■ To do ■
Give back all the records exactly, keeping every line whole.

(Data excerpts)
--- START ---

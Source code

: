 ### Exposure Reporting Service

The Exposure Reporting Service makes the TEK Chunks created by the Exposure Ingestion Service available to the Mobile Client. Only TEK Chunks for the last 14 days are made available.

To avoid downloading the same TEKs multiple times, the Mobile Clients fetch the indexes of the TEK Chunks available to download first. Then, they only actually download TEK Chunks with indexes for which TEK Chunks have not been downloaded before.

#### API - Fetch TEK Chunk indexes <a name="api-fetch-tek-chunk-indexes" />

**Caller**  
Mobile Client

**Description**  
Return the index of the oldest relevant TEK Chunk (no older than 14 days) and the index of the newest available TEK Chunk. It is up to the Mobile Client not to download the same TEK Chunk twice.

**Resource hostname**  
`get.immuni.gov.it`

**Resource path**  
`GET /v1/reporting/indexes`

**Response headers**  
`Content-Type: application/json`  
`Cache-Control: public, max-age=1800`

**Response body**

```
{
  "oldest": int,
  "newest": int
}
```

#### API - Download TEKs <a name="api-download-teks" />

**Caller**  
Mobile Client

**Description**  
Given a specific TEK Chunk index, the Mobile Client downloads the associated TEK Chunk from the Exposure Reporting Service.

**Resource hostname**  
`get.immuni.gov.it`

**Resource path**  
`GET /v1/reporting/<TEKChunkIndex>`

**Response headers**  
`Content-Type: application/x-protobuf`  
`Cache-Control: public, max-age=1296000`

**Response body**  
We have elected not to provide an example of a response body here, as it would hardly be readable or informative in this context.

--- END ---

■ Answer to the problem ■
Source code

: ### Exposure Reporting Service

The Exposure Reporting Service makes the TEK Chunks created by the Exposure Ingestion Service available to the Mobile Client. Only TEK Chunks for the last 14 days are made available.

To avoid downloading the same TEKs multiple times, the Mobile Clients fetch the indexes of the TEK Chunks available to download first. Then, they only actually download TEK Chunks with indexes for which TEK Chunks have not been downloaded before.

#### API - Fetch TEK Chunk indexes <a name="api-fetch-tek-chunk-indexes" />

**Caller**  
Mobile Client

**Description**  
Return the index of the oldest relevant TEK Chunk (no older than 14 days) and the index of the newest available TEK Chunk. It is up to the Mobile Client not to download the same TEK Chunk twice.

**Resource hostname**  
`get.immuni.gov.it`

**Resource path**  
`GET /v1/reporting/indexes`

**Response headers**  
`Content-Type: application/json`  
`Cache-Control: public, max-age=1800`

**Response body**

```
{
  "oldest": int,
  "newest": int
}
```

#### API - Download TEKs <a name="api-download-teks" />

**Caller**  
Mobile Client

**Description**  
Given a specific TEK Chunk index, the Mobile Client downloads the associated TEK Chunk from the Exposure Reporting Service.

**Resource hostname**  
`get.immuni.gov.it`

**Resource path**  
`GET /v1/reporting/<TEKChunkIndex>`

**Response headers**  
`Content-Type: application/x-protobuf`  
`Cache-Control: public, max-age=1296000`

**Response body**  
We have elected not to provide an example of a response body here, as it would hardly be readable or informative in this context.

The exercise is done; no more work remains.